-- What is expected --
Return the full listing word for word, but drop every picture from it.

-- Input records --
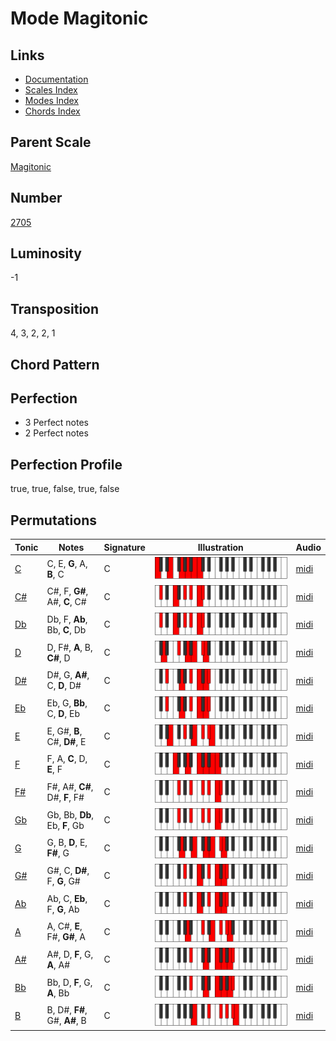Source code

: # Mode Magitonic

## Links

- [Documentation](README.md)
- [Scales Index](Scales.md)
- [Modes Index](Modes.md)
- [Chords Index](Chords.md)

## Parent Scale

[Magitonic](ScaleMagitonic.md)

## Number

[2705](https://ianring.com/musictheory/scales/2705)

## Luminosity

-1

## Transposition

4, 3, 2, 2, 1

## Chord Pattern



## Perfection

- 3 Perfect notes
- 2 Perfect notes

## Perfection Profile

true, true, false, true, false

## Permutations

| Tonic | Notes | Signature | Illustration | Audio |
|-------|-------|-----------|--------------|-------|
| [C](ModeCNaturalMagitonic.md) | C, E, **G**, A, **B**, C | C | ![CNaturalMagitonic](ModeCNaturalMagitonic.png) | [midi](https://github.com/edipermadi/music/blob/main/docs/ModeCNaturalMagitonic.mid?raw=true) |
| [C#](ModeCSharpMagitonic.md) | C#, F, **G#**, A#, **C**, C# | C | ![CSharpMagitonic](ModeCSharpMagitonic.png) | [midi](https://github.com/edipermadi/music/blob/main/docs/ModeCSharpMagitonic.mid?raw=true) |
| [Db](ModeDFlatMagitonic.md) | Db, F, **Ab**, Bb, **C**, Db | C | ![DFlatMagitonic](ModeDFlatMagitonic.png) | [midi](https://github.com/edipermadi/music/blob/main/docs/ModeDFlatMagitonic.mid?raw=true) |
| [D](ModeDNaturalMagitonic.md) | D, F#, **A**, B, **C#**, D | C | ![DNaturalMagitonic](ModeDNaturalMagitonic.png) | [midi](https://github.com/edipermadi/music/blob/main/docs/ModeDNaturalMagitonic.mid?raw=true) |
| [D#](ModeDSharpMagitonic.md) | D#, G, **A#**, C, **D**, D# | C | ![DSharpMagitonic](ModeDSharpMagitonic.png) | [midi](https://github.com/edipermadi/music/blob/main/docs/ModeDSharpMagitonic.mid?raw=true) |
| [Eb](ModeEFlatMagitonic.md) | Eb, G, **Bb**, C, **D**, Eb | C | ![EFlatMagitonic](ModeEFlatMagitonic.png) | [midi](https://github.com/edipermadi/music/blob/main/docs/ModeEFlatMagitonic.mid?raw=true) |
| [E](ModeENaturalMagitonic.md) | E, G#, **B**, C#, **D#**, E | C | ![ENaturalMagitonic](ModeENaturalMagitonic.png) | [midi](https://github.com/edipermadi/music/blob/main/docs/ModeENaturalMagitonic.mid?raw=true) |
| [F](ModeFNaturalMagitonic.md) | F, A, **C**, D, **E**, F | C | ![FNaturalMagitonic](ModeFNaturalMagitonic.png) | [midi](https://github.com/edipermadi/music/blob/main/docs/ModeFNaturalMagitonic.mid?raw=true) |
| [F#](ModeFSharpMagitonic.md) | F#, A#, **C#**, D#, **F**, F# | C | ![FSharpMagitonic](ModeFSharpMagitonic.png) | [midi](https://github.com/edipermadi/music/blob/main/docs/ModeFSharpMagitonic.mid?raw=true) |
| [Gb](ModeGFlatMagitonic.md) | Gb, Bb, **Db**, Eb, **F**, Gb | C | ![GFlatMagitonic](ModeGFlatMagitonic.png) | [midi](https://github.com/edipermadi/music/blob/main/docs/ModeGFlatMagitonic.mid?raw=true) |
| [G](ModeGNaturalMagitonic.md) | G, B, **D**, E, **F#**, G | C | ![GNaturalMagitonic](ModeGNaturalMagitonic.png) | [midi](https://github.com/edipermadi/music/blob/main/docs/ModeGNaturalMagitonic.mid?raw=true) |
| [G#](ModeGSharpMagitonic.md) | G#, C, **D#**, F, **G**, G# | C | ![GSharpMagitonic](ModeGSharpMagitonic.png) | [midi](https://github.com/edipermadi/music/blob/main/docs/ModeGSharpMagitonic.mid?raw=true) |
| [Ab](ModeAFlatMagitonic.md) | Ab, C, **Eb**, F, **G**, Ab | C | ![AFlatMagitonic](ModeAFlatMagitonic.png) | [midi](https://github.com/edipermadi/music/blob/main/docs/ModeAFlatMagitonic.mid?raw=true) |
| [A](ModeANaturalMagitonic.md) | A, C#, **E**, F#, **G#**, A | C | ![ANaturalMagitonic](ModeANaturalMagitonic.png) | [midi](https://github.com/edipermadi/music/blob/main/docs/ModeANaturalMagitonic.mid?raw=true) |
| [A#](ModeASharpMagitonic.md) | A#, D, **F**, G, **A**, A# | C | ![ASharpMagitonic](ModeASharpMagitonic.png) | [midi](https://github.com/edipermadi/music/blob/main/docs/ModeASharpMagitonic.mid?raw=true) |
| [Bb](ModeBFlatMagitonic.md) | Bb, D, **F**, G, **A**, Bb | C | ![BFlatMagitonic](ModeBFlatMagitonic.png) | [midi](https://github.com/edipermadi/music/blob/main/docs/ModeBFlatMagitonic.mid?raw=true) |
| [B](ModeBNaturalMagitonic.md) | B, D#, **F#**, G#, **A#**, B | C | ![BNaturalMagitonic](ModeBNaturalMagitonic.png) | [midi](https://github.com/edipermadi/music/blob/main/docs/ModeBNaturalMagitonic.mid?raw=true) |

-- Solved exercise --
Source code

: # Mode Magitonic

## Links

- [Documentation](README.md)
- [Scales Index](Scales.md)
- [Modes Index](Modes.md)
- [Chords Index](Chords.md)

## Parent Scale

[Magitonic](ScaleMagitonic.md)

## Number

[2705](https://ianring.com/musictheory/scales/2705)

## Luminosity

-1

## Transposition

4, 3, 2, 2, 1

## Chord Pattern



## Perfection

- 3 Perfect notes
- 2 Perfect notes

## Perfection Profile

true, true, false, true, false

## Permutations

| Tonic | Notes | Signature | Illustration | Audio |
|-------|-------|-----------|--------------|-------|
| [C](ModeCNaturalMagitonic.md) | C, E, **G**, A, **B**, C | C | ![CNaturalMagitonic](ModeCNaturalMagitonic.png) | [midi](https://github.com/edipermadi/music/blob/main/docs/ModeCNaturalMagitonic.mid?raw=true) |
| [C#](ModeCSharpMagitonic.md) | C#, F, **G#**, A#, **C**, C# | C | ![CSharpMagitonic](ModeCSharpMagitonic.png) | [midi](https://github.com/edipermadi/music/blob/main/docs/ModeCSharpMagitonic.mid?raw=true) |
| [Db](ModeDFlatMagitonic.md) | Db, F, **Ab**, Bb, **C**, Db | C | ![DFlatMagitonic](ModeDFlatMagitonic.png) | [midi](https://github.com/edipermadi/music/blob/main/docs/ModeDFlatMagitonic.mid?raw=true) |
| [D](ModeDNaturalMagitonic.md) | D, F#, **A**, B, **C#**, D | C | ![DNaturalMagitonic](ModeDNaturalMagitonic.png) | [midi](https://github.com/edipermadi/music/blob/main/docs/ModeDNaturalMagitonic.mid?raw=true) |
| [D#](ModeDSharpMagitonic.md) | D#, G, **A#**, C, **D**, D# | C | ![DSharpMagitonic](ModeDSharpMagitonic.png) | [midi](https://github.com/edipermadi/music/blob/main/docs/ModeDSharpMagitonic.mid?raw=true) |
| [Eb](ModeEFlatMagitonic.md) | Eb, G, **Bb**, C, **D**, Eb | C | ![EFlatMagitonic](ModeEFlatMagitonic.png) | [midi](https://github.com/edipermadi/music/blob/main/docs/ModeEFlatMagitonic.mid?raw=true) |
| [E](ModeENaturalMagitonic.md) | E, G#, **B**, C#, **D#**, E | C | ![ENaturalMagitonic](ModeENaturalMagitonic.png) | [midi](https://github.com/edipermadi/music/blob/main/docs/ModeENaturalMagitonic.mid?raw=true) |
| [F](ModeFNaturalMagitonic.md) | F, A, **C**, D, **E**, F | C | ![FNaturalMagitonic](ModeFNaturalMagitonic.png) | [midi](https://github.com/edipermadi/music/blob/main/docs/ModeFNaturalMagitonic.mid?raw=true) |
| [F#](ModeFSharpMagitonic.md) | F#, A#, **C#**, D#, **F**, F# | C | ![FSharpMagitonic](ModeFSharpMagitonic.png) | [midi](https://github.com/edipermadi/music/blob/main/docs/ModeFSharpMagitonic.mid?raw=true) |
| [Gb](ModeGFlatMagitonic.md) | Gb, Bb, **Db**, Eb, **F**, Gb | C | ![GFlatMagitonic](ModeGFlatMagitonic.png) | [midi](https://github.com/edipermadi/music/blob/main/docs/ModeGFlatMagitonic.mid?raw=true) |
| [G](ModeGNaturalMagitonic.md) | G, B, **D**, E, **F#**, G | C | ![GNaturalMagitonic](ModeGNaturalMagitonic.png) | [midi](https://github.com/edipermadi/music/blob/main/docs/ModeGNaturalMagitonic.mid?raw=true) |
| [G#](ModeGSharpMagitonic.md) | G#, C, **D#**, F, **G**, G# | C | ![GSharpMagitonic](ModeGSharpMagitonic.png) | [midi](https://github.com/edipermadi/music/blob/main/docs/ModeGSharpMagitonic.mid?raw=true) |
| [Ab](ModeAFlatMagitonic.md) | Ab, C, **Eb**, F, **G**, Ab | C | ![AFlatMagitonic](ModeAFlatMagitonic.png) | [midi](https://github.com/edipermadi/music/blob/main/docs/ModeAFlatMagitonic.mid?raw=true) |
| [A](ModeANaturalMagitonic.md) | A, C#, **E**, F#, **G#**, A | C | ![ANaturalMagitonic](ModeANaturalMagitonic.png) | [midi](https://github.com/edipermadi/music/blob/main/docs/ModeANaturalMagitonic.mid?raw=true) |
| [A#](ModeASharpMagitonic.md) | A#, D, **F**, G, **A**, A# | C | ![ASharpMagitonic](ModeASharpMagitonic.png) | [midi](https://github.com/edipermadi/music/blob/main/docs/ModeASharpMagitonic.mid?raw=true) |
| [Bb](ModeBFlatMagitonic.md) | Bb, D, **F**, G, **A**, Bb | C | ![BFlatMagitonic](ModeBFlatMagitonic.png) | [midi](https://github.com/edipermadi/music/blob/main/docs/ModeBFlatMagitonic.mid?raw=true) |
| [B](ModeBNaturalMagitonic.md) | B, D#, **F#**, G#, **A#**, B | C | ![BNaturalMagitonic](ModeBNaturalMagitonic.png) | [midi](https://github.com/edipermadi/music/blob/main/docs/ModeBNaturalMagitonic.mid?raw=true) |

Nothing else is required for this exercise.